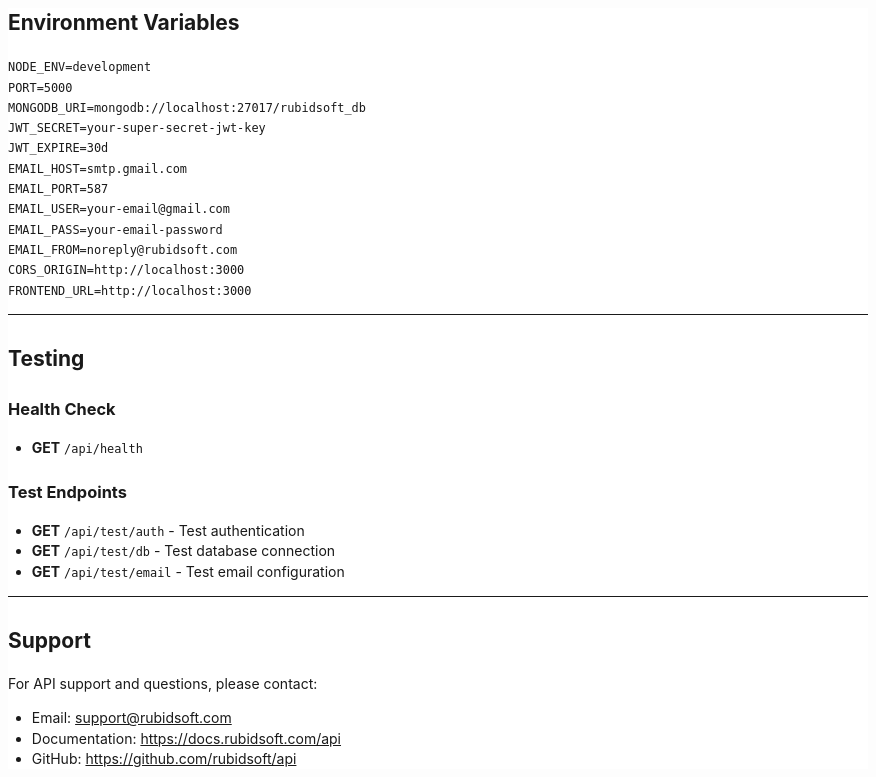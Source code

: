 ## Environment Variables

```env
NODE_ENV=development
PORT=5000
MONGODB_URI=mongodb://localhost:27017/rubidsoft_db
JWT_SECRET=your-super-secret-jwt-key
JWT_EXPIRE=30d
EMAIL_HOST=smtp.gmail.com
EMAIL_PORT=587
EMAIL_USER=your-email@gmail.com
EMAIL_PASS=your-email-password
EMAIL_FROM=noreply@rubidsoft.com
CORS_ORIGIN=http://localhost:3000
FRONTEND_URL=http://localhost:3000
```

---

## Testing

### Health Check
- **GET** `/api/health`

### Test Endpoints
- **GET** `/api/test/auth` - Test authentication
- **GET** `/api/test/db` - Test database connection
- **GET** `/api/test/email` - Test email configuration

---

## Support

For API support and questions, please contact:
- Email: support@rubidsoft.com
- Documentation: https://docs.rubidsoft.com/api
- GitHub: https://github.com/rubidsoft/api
====
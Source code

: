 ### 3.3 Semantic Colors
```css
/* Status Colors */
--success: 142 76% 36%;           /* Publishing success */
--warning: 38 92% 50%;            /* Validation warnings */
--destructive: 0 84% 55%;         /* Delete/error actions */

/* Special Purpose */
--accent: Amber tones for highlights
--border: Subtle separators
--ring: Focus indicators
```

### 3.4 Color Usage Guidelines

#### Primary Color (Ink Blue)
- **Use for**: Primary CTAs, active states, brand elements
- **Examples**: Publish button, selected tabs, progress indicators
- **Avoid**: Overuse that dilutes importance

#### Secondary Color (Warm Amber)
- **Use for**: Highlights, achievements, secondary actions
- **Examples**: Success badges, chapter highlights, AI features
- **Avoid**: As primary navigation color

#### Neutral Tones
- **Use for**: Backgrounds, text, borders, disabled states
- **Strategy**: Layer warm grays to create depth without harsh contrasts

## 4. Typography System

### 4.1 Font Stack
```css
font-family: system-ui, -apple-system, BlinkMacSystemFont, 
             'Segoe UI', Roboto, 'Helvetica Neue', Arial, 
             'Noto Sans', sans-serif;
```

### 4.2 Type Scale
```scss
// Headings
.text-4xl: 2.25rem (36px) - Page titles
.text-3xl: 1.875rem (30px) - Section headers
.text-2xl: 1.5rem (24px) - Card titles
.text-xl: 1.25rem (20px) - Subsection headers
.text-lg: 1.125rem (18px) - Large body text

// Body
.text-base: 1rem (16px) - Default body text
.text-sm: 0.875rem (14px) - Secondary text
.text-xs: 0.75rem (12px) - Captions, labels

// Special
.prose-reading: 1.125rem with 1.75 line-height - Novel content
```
====
#### [Exercise brief]
Using the entries above, give back exactly the line containing "Test email configuration", the line containing "- GitHub: https://github.com/rubidsoft/api", and every line between them, and nothing else.

#### [Problem solution]
- **GET** `/api/test/email` - Test email configuration

---

## Support

For API support and questions, please contact:
- Email: support@rubidsoft.com
- Documentation: https://docs.rubidsoft.com/api
- GitHub: https://github.com/rubidsoft/api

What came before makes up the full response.